Enhancement of phonon effects in photoexcited states of one-dimensional Mott insulators

TL;DR

This study investigates how electron correlation influences electron-phonon interactions in 1D Mott insulators, revealing that Coulomb repulsion enhances phonon effects on excitons, improving agreement with experimental spectra.

Contribution

It demonstrates that increasing on-site Coulomb repulsion enhances phonon effects on excitons in 1D Mott insulators, contrasting with its suppressive effect on ground state Peierls instability.

Findings

EP interaction effect on excitons is enhanced by Coulomb repulsion.

DMRG calculations align better with experimental spectra when EP interaction is included.

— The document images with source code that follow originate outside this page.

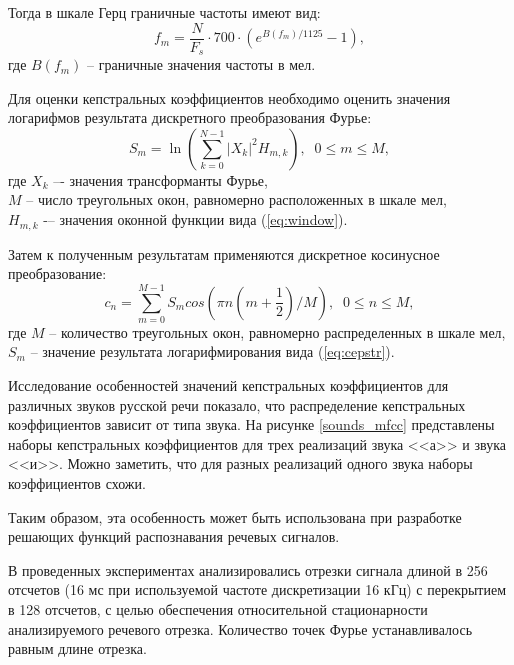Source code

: \documentclass[a4paper,14pt,russian,utf8,nocolumnsxix,nocolumnxxxi,nocolumnxxxii]{eskdtext}
\begin{document}
Тогда в шкале Герц граничные частоты имеют вид:
\begin{equation}
f_m=\frac{N}{F_s}\cdot 700 \cdot (e^{B(f_m)/1125}-1),
\end{equation}
где  $B(f_m)$ -- граничные значения частоты в мел.

Для оценки кепстральных коэффициентов необходимо оценить значения логарифмов результата дискретного преобразования Фурье:
\begin{equation}
S_m=\ln(\sum_{k=0}^{N-1}|X_k|^2 H_{m,k}), \; \; 0\leq m \le M,
\label{eq:cepstr}
\end{equation}
где $X_k$ –- значения трансформанты Фурье,\\
$M$ – число треугольных окон, равномерно расположенных в шкале мел,\\
$H_{m,k}$ -– значения оконной функции вида (\ref{eq:window}).

Затем к полученным результатам применяются дискретное косинусное преобразование:
\begin{equation}
c_n=\sum_{m=0}^{M-1}S_m cos(\pi n(m+\frac{1}{2})/M), \; \; 0\leq n \le M,
\end{equation}
где  $M$ – количество треугольных окон, равномерно распределенных в шкале мел,\\
$S_m$ – значение результата логарифмирования вида (\ref{eq:cepstr}).

Исследование особенностей значений кепстральных коэффициентов для различных звуков русской речи показало, что распределение кепстральных коэффициентов зависит от типа звука. На рисунке \ref{sounds_mfcc} представлены наборы кепстральных коэффициентов для трех реализаций звука <<а>> и звука <<и>>. Можно заметить, что для разных реализаций одного звука наборы коэффициентов схожи.

Таким образом, эта особенность может быть использована при разработке решающих функций распознавания речевых сигналов.

В проведенных экспериментах анализировались отрезки сигнала длиной в 256 отсчетов (16 мс при используемой частоте дискретизации 16 кГц) с перекрытием в 128 отсчетов, с целью обеспечения относительной стационарности анализируемого речевого отрезка. Количество точек Фурье устанавливалось равным длине отрезка.
\pagebreak
\end{document}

Coulomb repulsion suppresses Peierls instability but enhances phonon effects on excitons.

Abstract

We examine how the electron correlation affects the electron-phonon (EP) interaction in the linear optical absorption spectrum of the one-dimensional (1D) extended Hubbard-Holstein model. A density matrix renormalization group (DMRG) calculation shows that the effect of the EP interaction on an exciton is enhanced by increasing the on-site Coulomb repulsion. This enhancement is in contrast to the effect of the EP interaction on the ground state where the Peierls instability is suppressed by the on-site Coulomb repulsion. The DMRG data with the EP interaction fit with absorption experiments in 1D cuprates better than those for the extended Hubbard model.